The Gage, later Rokewode-Gage Baronetcy, of Hengrave in the County of Suffolk, was a title in the Baronetage of England. It was created on 15 July 1662 for Edward Gage. The eighth Baronet assumed in 1843 by Royal licence the additional surname of Rokewode in compliance with the will of his uncle, John Gage Rokewode. The title became extinct on the death of the ninth Baronet in 1872.

==Gage, later Rokewode-Gage baronets, of Hengrave (1662)==
- Sir Edward Gage, 1st Baronet (c. 1626–1707)
- Sir William Gage, 2nd Baronet (c. 1651–1727)

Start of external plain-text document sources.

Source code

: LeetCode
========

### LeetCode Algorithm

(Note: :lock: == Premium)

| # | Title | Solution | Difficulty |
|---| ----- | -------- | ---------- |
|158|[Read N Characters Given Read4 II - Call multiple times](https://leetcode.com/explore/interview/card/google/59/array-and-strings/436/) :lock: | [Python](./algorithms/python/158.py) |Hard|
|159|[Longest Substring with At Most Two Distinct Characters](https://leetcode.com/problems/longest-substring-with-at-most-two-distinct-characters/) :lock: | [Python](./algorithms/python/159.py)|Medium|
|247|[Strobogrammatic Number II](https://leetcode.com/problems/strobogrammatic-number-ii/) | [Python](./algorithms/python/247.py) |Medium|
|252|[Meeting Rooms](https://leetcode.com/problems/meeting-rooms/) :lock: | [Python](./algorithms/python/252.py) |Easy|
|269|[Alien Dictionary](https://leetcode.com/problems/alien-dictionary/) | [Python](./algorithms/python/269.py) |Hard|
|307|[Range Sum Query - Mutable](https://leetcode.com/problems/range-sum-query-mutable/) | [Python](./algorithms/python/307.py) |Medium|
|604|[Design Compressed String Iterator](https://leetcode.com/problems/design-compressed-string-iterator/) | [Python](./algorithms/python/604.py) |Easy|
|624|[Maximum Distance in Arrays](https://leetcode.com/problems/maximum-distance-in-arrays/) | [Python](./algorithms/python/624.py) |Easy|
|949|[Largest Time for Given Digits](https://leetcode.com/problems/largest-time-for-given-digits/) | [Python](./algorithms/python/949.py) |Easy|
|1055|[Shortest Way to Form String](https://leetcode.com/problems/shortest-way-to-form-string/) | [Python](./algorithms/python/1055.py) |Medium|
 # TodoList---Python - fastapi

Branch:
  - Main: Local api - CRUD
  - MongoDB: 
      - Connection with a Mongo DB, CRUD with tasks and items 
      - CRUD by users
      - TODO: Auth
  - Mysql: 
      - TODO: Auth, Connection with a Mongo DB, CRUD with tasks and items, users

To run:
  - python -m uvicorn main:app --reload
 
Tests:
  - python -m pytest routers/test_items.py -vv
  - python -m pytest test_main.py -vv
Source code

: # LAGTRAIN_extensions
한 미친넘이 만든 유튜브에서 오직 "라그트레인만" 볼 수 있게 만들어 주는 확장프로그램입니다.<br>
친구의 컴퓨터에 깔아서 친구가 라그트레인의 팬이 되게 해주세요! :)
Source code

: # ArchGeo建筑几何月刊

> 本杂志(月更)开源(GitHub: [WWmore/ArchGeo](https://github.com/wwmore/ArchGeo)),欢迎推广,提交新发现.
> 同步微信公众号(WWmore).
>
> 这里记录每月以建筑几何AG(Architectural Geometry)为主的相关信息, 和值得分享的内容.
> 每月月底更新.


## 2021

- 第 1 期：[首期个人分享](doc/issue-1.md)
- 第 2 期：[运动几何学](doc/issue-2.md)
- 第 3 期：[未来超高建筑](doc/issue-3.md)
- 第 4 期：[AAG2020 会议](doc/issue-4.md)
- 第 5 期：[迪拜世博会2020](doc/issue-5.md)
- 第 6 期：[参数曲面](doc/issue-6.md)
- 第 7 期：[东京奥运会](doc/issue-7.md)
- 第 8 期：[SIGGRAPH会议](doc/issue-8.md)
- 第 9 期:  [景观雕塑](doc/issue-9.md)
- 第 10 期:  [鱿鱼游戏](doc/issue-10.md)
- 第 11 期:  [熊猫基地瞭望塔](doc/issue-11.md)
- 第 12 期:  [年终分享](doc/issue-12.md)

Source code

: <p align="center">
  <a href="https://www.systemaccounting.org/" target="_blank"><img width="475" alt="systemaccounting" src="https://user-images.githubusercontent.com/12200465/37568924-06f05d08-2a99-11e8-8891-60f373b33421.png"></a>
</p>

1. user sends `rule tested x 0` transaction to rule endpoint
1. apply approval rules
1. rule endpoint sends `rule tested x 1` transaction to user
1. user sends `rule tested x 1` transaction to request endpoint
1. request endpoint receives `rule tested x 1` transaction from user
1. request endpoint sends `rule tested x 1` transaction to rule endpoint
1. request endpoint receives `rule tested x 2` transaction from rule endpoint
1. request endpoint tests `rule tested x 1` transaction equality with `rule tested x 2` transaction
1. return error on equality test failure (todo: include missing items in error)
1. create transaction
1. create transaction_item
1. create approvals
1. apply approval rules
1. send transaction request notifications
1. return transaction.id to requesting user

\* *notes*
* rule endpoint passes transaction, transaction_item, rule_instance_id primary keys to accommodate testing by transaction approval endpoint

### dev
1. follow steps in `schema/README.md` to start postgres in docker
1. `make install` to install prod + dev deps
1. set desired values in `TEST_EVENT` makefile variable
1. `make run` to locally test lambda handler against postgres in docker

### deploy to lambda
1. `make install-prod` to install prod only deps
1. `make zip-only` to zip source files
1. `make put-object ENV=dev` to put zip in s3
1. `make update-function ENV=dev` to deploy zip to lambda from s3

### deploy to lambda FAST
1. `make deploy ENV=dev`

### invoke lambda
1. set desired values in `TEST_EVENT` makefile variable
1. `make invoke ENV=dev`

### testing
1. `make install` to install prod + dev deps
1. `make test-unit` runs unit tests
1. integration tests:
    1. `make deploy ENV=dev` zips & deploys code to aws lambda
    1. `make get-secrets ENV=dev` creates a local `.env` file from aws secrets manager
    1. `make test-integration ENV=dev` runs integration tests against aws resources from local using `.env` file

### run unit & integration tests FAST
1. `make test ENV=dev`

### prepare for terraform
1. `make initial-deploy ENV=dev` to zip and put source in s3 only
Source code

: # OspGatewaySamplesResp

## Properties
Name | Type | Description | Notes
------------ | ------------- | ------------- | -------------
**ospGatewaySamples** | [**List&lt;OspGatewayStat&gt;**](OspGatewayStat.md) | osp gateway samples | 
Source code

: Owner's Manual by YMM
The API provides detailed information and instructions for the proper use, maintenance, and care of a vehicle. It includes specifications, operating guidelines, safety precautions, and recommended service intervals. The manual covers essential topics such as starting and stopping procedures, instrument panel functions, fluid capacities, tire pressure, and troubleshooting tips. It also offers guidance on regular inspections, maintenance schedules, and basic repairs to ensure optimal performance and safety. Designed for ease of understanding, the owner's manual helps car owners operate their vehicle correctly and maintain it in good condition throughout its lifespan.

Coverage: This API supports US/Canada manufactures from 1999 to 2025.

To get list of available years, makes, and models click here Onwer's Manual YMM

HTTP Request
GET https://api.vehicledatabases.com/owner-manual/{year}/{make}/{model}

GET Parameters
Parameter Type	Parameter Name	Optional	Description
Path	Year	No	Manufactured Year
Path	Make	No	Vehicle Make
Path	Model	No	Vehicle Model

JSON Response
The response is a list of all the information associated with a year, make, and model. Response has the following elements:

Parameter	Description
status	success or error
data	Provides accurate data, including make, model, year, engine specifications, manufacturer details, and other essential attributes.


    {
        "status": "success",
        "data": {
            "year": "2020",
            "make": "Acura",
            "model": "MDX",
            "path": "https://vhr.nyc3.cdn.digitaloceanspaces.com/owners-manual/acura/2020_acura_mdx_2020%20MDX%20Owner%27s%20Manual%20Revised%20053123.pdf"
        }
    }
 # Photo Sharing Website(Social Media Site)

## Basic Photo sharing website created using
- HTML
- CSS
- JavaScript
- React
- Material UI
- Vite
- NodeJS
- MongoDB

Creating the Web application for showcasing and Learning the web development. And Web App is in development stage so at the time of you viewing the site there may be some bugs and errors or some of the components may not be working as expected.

- Sir Thomas Gage, 3rd Baronet (c. 1710–1741)
- Sir William Gage, 4th Baronet (c. 1712–1767)
- Sir Thomas Rookwood Gage, 5th Baronet (c. 1720–1796)
- Sir Thomas Gage, 6th Baronet (c. 1752–1798)
- Sir Thomas Gage, 7th Baronet (1781–1820)
- Sir Thomas Rokewode-Gage, 8th Baronet (1810–1866)
- Sir Edward Rokewode-Gage, 9th Baronet (1812–1872)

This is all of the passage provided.